A hairpin is an intra-molecular variant of the B-form (3,23,24). Besides the double-helical stem it contains a single-stranded loop. Self-complementary oligonucleotides and also DNA fragments consisting of GC-rich trinucleotide repeats can adopt both a B-form duplex and a hairpin and transform between them depending on conditions. Hairpins and their sliding are considered to be a reason of the repeat expansions associated with various, mainly neurodegenerative, diseases (3,24). Because of the single-stranded loop, the duplex to hairpin transition is usually accompanied by CD amplitude reduction. Sensitivity of CD spectroscopy to the duplex–hairpin transition is dependent on the oligonucleotide primary structure. Here we show temperature-induced duplex–hairpin transition of C6G6 (Figure 2B). Electrophoretic migration (Figure 2B, insert) coincides with the CD changes.

A-FORM AND THE B–A TRANSITION

A-form is a constitutive conformation of RNA. DNA adopts the A-form in aqueous ethanol and other solutions (25). Some molecules of DNA (e.g. poly[d(A)]·poly[d(T)], Figure 1) do not adopt the A-form conformation at all. Others [e.g. (G + C) rich DNA fragments] (18,26) exhibit A-form features even in aqueous solution.

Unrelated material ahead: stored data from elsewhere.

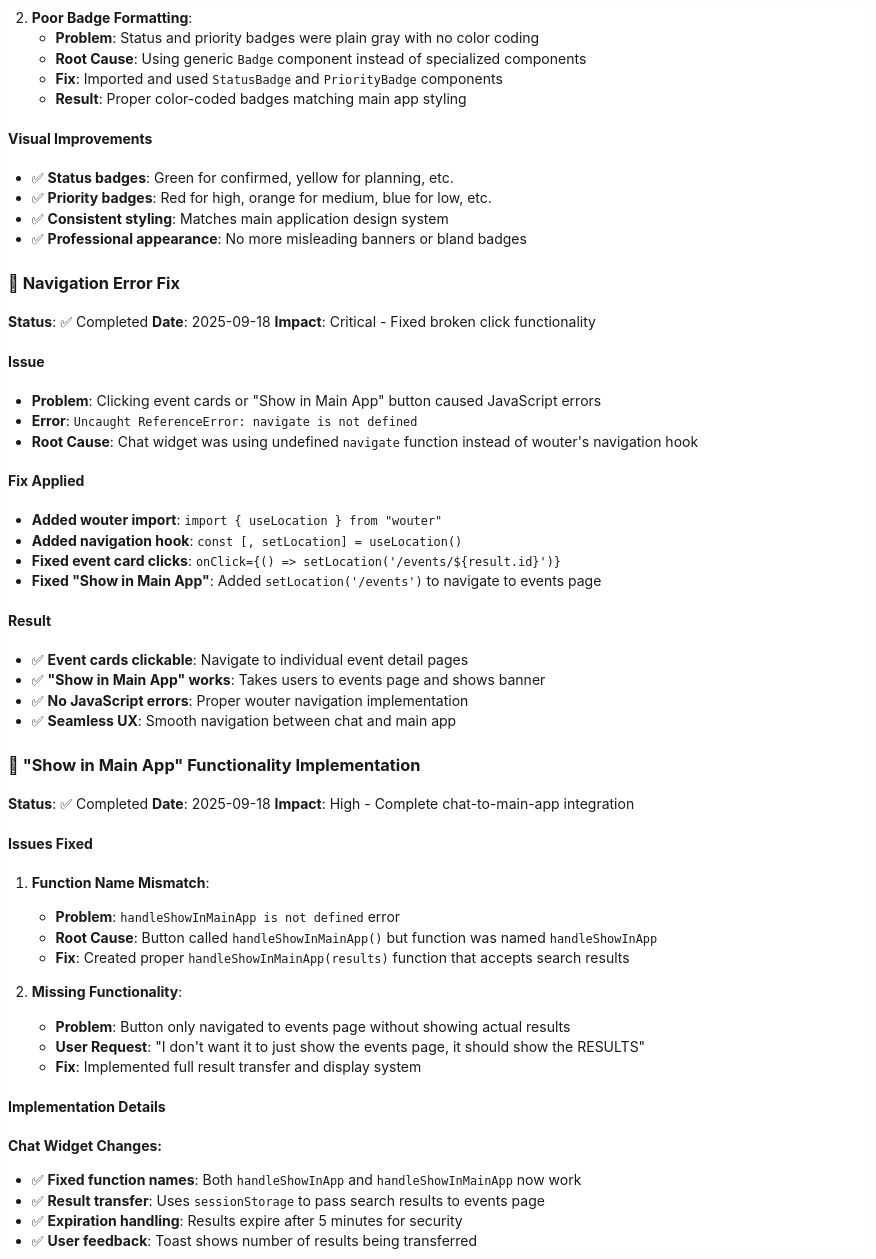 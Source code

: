 2. **Poor Badge Formatting**:
   - **Problem**: Status and priority badges were plain gray with no color coding
   - **Root Cause**: Using generic `Badge` component instead of specialized components
   - **Fix**: Imported and used `StatusBadge` and `PriorityBadge` components
   - **Result**: Proper color-coded badges matching main app styling

#### Visual Improvements
- ✅ **Status badges**: Green for confirmed, yellow for planning, etc.
- ✅ **Priority badges**: Red for high, orange for medium, blue for low, etc.
- ✅ **Consistent styling**: Matches main application design system
- ✅ **Professional appearance**: No more misleading banners or bland badges

### 🔧 **Navigation Error Fix**
**Status**: ✅ Completed
**Date**: 2025-09-18
**Impact**: Critical - Fixed broken click functionality

#### Issue
- **Problem**: Clicking event cards or "Show in Main App" button caused JavaScript errors
- **Error**: `Uncaught ReferenceError: navigate is not defined`
- **Root Cause**: Chat widget was using undefined `navigate` function instead of wouter's navigation hook

#### Fix Applied
- **Added wouter import**: `import { useLocation } from "wouter"`
- **Added navigation hook**: `const [, setLocation] = useLocation()`
- **Fixed event card clicks**: `onClick={() => setLocation('/events/${result.id}')}`
- **Fixed "Show in Main App"**: Added `setLocation('/events')` to navigate to events page

#### Result
- ✅ **Event cards clickable**: Navigate to individual event detail pages
- ✅ **"Show in Main App" works**: Takes users to events page and shows banner
- ✅ **No JavaScript errors**: Proper wouter navigation implementation
- ✅ **Seamless UX**: Smooth navigation between chat and main app

### 🔗 **"Show in Main App" Functionality Implementation**
**Status**: ✅ Completed
**Date**: 2025-09-18
**Impact**: High - Complete chat-to-main-app integration

#### Issues Fixed
1. **Function Name Mismatch**:
   - **Problem**: `handleShowInMainApp is not defined` error
   - **Root Cause**: Button called `handleShowInMainApp()` but function was named `handleShowInApp`
   - **Fix**: Created proper `handleShowInMainApp(results)` function that accepts search results

2. **Missing Functionality**:
   - **Problem**: Button only navigated to events page without showing actual results
   - **User Request**: "I don't want it to just show the events page, it should show the RESULTS"
   - **Fix**: Implemented full result transfer and display system

#### Implementation Details
**Chat Widget Changes:**
- ✅ **Fixed function names**: Both `handleShowInApp` and `handleShowInMainApp` now work
- ✅ **Result transfer**: Uses `sessionStorage` to pass search results to events page
- ✅ **Expiration handling**: Results expire after 5 minutes for security
- ✅ **User feedback**: Toast shows number of results being transferred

The CD spectrum of poly[d(G)]·poly[d(C)] (Figure 1) is very similar to that of the true A-form DNA (Figure 3A). The CD spectrum of A-form DNA of heterogeneous primary structure is practically the same as that of the A-form of the corresponding RNA or RNA/DNA hybrid with the same primary structure. The spectrum is characterized by not only a dominant positive band at 260 nm but also a negative band at 210 nm (Figure 3A). The amplitude of the positive band is usually within 7–12 M−1cm−1 depending on the base sequence.

Figure 3.

Figure 3.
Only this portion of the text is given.